> **SUPPLIED MATERIAL**:
▽

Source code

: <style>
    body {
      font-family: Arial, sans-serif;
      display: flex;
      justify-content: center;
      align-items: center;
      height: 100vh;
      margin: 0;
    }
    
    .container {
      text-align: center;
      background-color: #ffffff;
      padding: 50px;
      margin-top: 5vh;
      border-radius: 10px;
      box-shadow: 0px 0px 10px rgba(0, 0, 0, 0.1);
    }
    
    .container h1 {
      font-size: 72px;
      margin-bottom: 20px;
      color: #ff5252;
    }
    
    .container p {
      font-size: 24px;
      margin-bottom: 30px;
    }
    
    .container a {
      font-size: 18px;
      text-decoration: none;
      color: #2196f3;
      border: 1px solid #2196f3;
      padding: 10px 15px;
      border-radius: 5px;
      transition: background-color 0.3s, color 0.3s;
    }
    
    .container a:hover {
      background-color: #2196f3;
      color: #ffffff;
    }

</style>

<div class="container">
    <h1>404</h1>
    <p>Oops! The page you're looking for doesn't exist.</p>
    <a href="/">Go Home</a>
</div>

△
▽

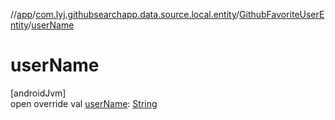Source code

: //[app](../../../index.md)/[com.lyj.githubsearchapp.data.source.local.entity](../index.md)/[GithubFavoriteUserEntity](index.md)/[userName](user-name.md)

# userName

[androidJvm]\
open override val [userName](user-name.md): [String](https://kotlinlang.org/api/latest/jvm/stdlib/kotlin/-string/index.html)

△

> **TASK DETAILS**: Show each line in the data where the string "size" appears.

> **SOLUTION TO THIS PROBLEM**:
      font-size: 72px;
      font-size: 24px;
      font-size: 18px;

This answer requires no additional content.